Good Score!...I used the same model last year. Added a 10hp engine, impeller seal, and Chute upgrade. Threw it High and Far, even the Heavy Wet Stuff We got Last Storm. How's the RH Axle Bearing? Those tend to go before the other side that has the Grease Fitting.


----------



## Kiss4aFrog (Nov 3, 2013)

$35 !! Score is right. Nice to see another 32" saved from the junk pile. :icon-clapping-smile


----------



## Snowbelt_subie (Dec 20, 2016)

Jackmels said:


> Good Score!...I used the same model last year.

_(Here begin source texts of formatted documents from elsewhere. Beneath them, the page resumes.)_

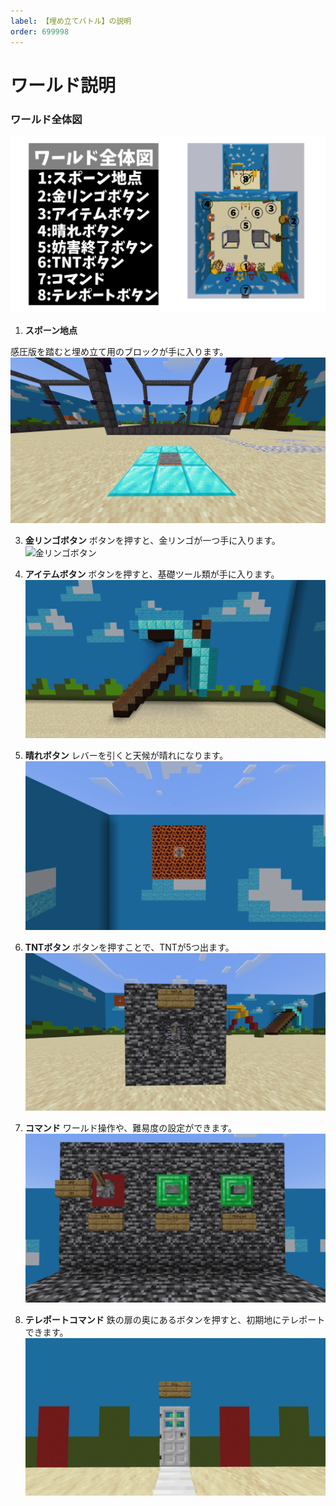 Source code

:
 ```yaml
---
label: 【埋め立てバトル】の説明
order: 699998
---
```



# ワールド説明
### ワールド全体図
![ワールド全体図](/image/battle1.PNG)

1. **スポーン地点**

感圧版を踏むと埋め立て用のブロックが手に入ります。
![スポーン地点](/image/battle2.png)

3. **金リンゴボタン**
ボタンを押すと、金リンゴが一つ手に入ります。
![金リンゴボタン](/iamge/battle4.png)

4. **アイテムボタン**
ボタンを押すと、基礎ツール類が手に入ります。
![アイテムボタン](/image/battle5.png)

5. **晴れボタン**
レバーを引くと天候が晴れになります。
![晴れボタン](/image/battle6.png)

6. **TNTボタン**
ボタンを押すことで、TNTが5つ出ます。
![TNTボタン](/image/battle7.png)

7. **コマンド**
ワールド操作や、難易度の設定ができます。
![コマンド](/image/battle8.png)

8. **テレポートコマンド**
鉄の扉の奥にあるボタンを押すと、初期地にテレポートできます。
![テレポート](/image/battle9.png)
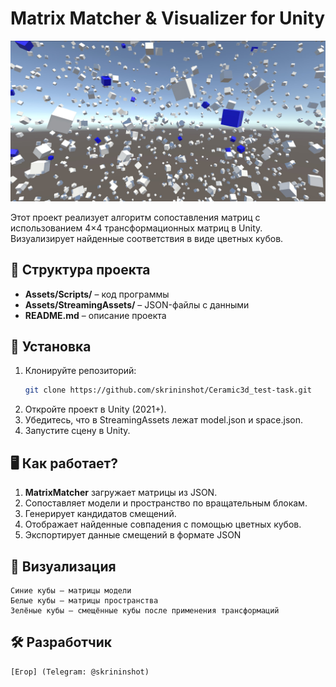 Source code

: # Matrix Matcher & Visualizer for Unity  

![alt text](screenshot.jpg "Screenshot")

Этот проект реализует алгоритм сопоставления матриц с использованием 4×4 трансформационных матриц в Unity.  
Визуализирует найденные соответствия в виде цветных кубов.  

## 📂 Структура проекта  
- **Assets/Scripts/** – код программы  
- **Assets/StreamingAssets/** – JSON-файлы с данными  
- **README.md** – описание проекта  

## 🚀 Установка  
1. Клонируйте репозиторий:  
   ```bash
   git clone https://github.com/skrininshot/Ceramic3d_test-task.git
   ```
2. Откройте проект в Unity (2021+).
3. Убедитесь, что в StreamingAssets лежат model.json и space.json.
4. Запустите сцену в Unity.

## 🖥 Как работает?
1. **MatrixMatcher** загружает матрицы из JSON.
2. Сопоставляет модели и пространство по вращательным блокам.
3. Генерирует кандидатов смещений.
4. Отображает найденные совпадения с помощью цветных кубов.
5. Экспортирует данные смещений в формате JSON

## 🎨 Визуализация
    Синие кубы – матрицы модели
    Белые кубы – матрицы пространства
    Зелёные кубы – смещённые кубы после применения трансформаций

## 🛠 Разработчик
    [Егор] (Telegram: @skrininshot)
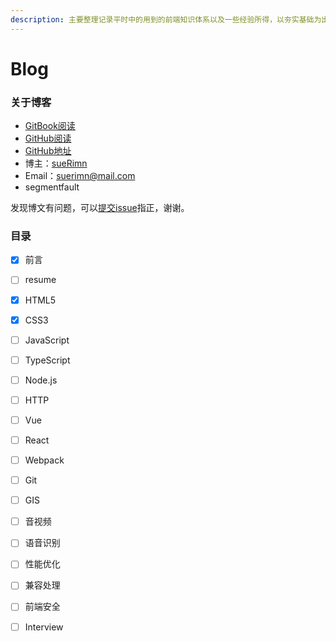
 ```yaml
---
description: 主要整理记录平时中的用到的前端知识体系以及一些经验所得，以夯实基础为出发点，迈向更高阶，握爪(●ˇ∀ˇ●)
---
```


# Blog

### 关于博客

* [GitBook阅读](https://suerimn-1.gitbook.io/suerimn-s-blog/)
* [GitHub阅读](https://github.com/sueRimn/sueRimn-blog)
* [GitHub地址](https://github.com/sueRimn)
* 博主：[sueRimn](https://github.com/sueRimn)
* Email：[suerimn@mail.com](https://segmentfault.com/u/suerimn)
* segmentfault

发现博文有问题，可以[提交issue](https://github.com/sueRimn/sueRimn-blog/issues)指正，谢谢。

### 目录

* [x] 前言
* [ ] resume
* [x] HTML5
* [x] CSS3
* [ ] JavaScript
* [ ] TypeScript
* [ ] Node.js
* [ ] HTTP
* [ ] Vue
* [ ] React
* [ ] Webpack
* [ ] Git
* [ ] GIS
* [ ] 音视频
* [ ] 语音识别
* [ ] 性能优化
* [ ] 兼容处理
* [ ] 前端安全
* [ ] Interview

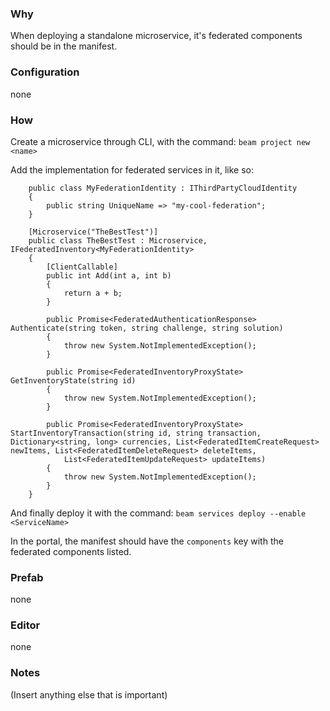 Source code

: ### Why
When deploying a standalone microservice, it's federated components should be in the manifest.

### Configuration
none

### How
Create a microservice through CLI, with the command:
```beam project new <name>```

Add the implementation for federated services in it, like so:
```
    public class MyFederationIdentity : IThirdPartyCloudIdentity
	{
		public string UniqueName => "my-cool-federation";
	}
	
	[Microservice("TheBestTest")]
	public class TheBestTest : Microservice, IFederatedInventory<MyFederationIdentity>
	{
		[ClientCallable]
		public int Add(int a, int b)
		{
			return a + b;
		}

		public Promise<FederatedAuthenticationResponse> Authenticate(string token, string challenge, string solution)
		{
			throw new System.NotImplementedException();
		}

		public Promise<FederatedInventoryProxyState> GetInventoryState(string id)
		{
			throw new System.NotImplementedException();
		}

		public Promise<FederatedInventoryProxyState> StartInventoryTransaction(string id, string transaction, Dictionary<string, long> currencies, List<FederatedItemCreateRequest> newItems, List<FederatedItemDeleteRequest> deleteItems,
			List<FederatedItemUpdateRequest> updateItems)
		{
			throw new System.NotImplementedException();
		}
	}
```

And finally deploy it with the command:
```beam services deploy --enable <ServiceName>```

In the portal, the manifest should have the ```components``` key with the federated components listed.

### Prefab
none

### Editor
none

### Notes
(Insert anything else that is important) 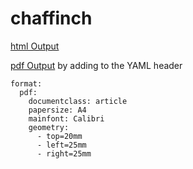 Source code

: # chaffinch
[html Output](https://3mmarand.github.io/chaffinch/example.html)

[pdf Output](https://github.com/3mmaRand/chaffinch/blob/main/example.pdf)
by adding to the YAML header

```
format:  
  pdf:  
    documentclass: article  
    papersize: A4  
    mainfont: Calibri  
    geometry:  
      - top=20mm  
      - left=25mm  
      - right=25mm  
```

Added a 10hp engine, impeller seal, and Chute upgrade. Threw it High and Far, even the Heavy Wet Stuff We got Last Storm. How's the RH Axle Bearing? Those tend to go before the other side that has the Grease Fitting.


yea i would make an impeller kit for these. they really improve the performance .


----------



## 43128 (Feb 14, 2014)

honestly ive been tied up with customers blowers so i havent had much time to dig into it yet or even check the forum, but it seemed ok when i picked it up. its getting all new bearings in the blower end. jackmels how do you get the impeller off the shaft? do you need a shop press?


----------



## Jackmels (Feb 18, 2013)

Why do you want to remove the impeller?


----------



## Jackmels (Feb 18, 2013)

To Remove the Impeller Shaft from the gearbox, There is a Threaded Sleeve with Grooves Screwed into the Back of the Gearbox. You Can Use a Chisel or other implement to loosen it, and it will slide down the impeller shaft. On the front of the gearbox, there is a Dust Cap. Remove that, and there is a Bolt that holds the shaft in.


----------



## Shaw351 (Nov 15, 2016)

Here's the breakdown...


----------



## HCBPH (Mar 8, 2011)

Looks like you scored one there, well done.


----------



## 43128 (Feb 14, 2014)

sweet impeller can stay on then! makes my life so much easier. is the dust cap a sacrificial single use part?


----------



## Jackmels (Feb 18, 2013)

Carefully use a 90 degree Pick, or it's Equivalent. You should be able to Reuse it.


----------



## 43128 (Feb 14, 2014)

finally got a chance to put her back together, i had to find another gearbox housing in my junk pile to replace the cracked one(didnt notice the crack at first). believe it or not gears were still somehow perfectly fine even after the bearings grenaded and the gearbox cracked. all thats left is a carb rebuild and fuel line replacement


----------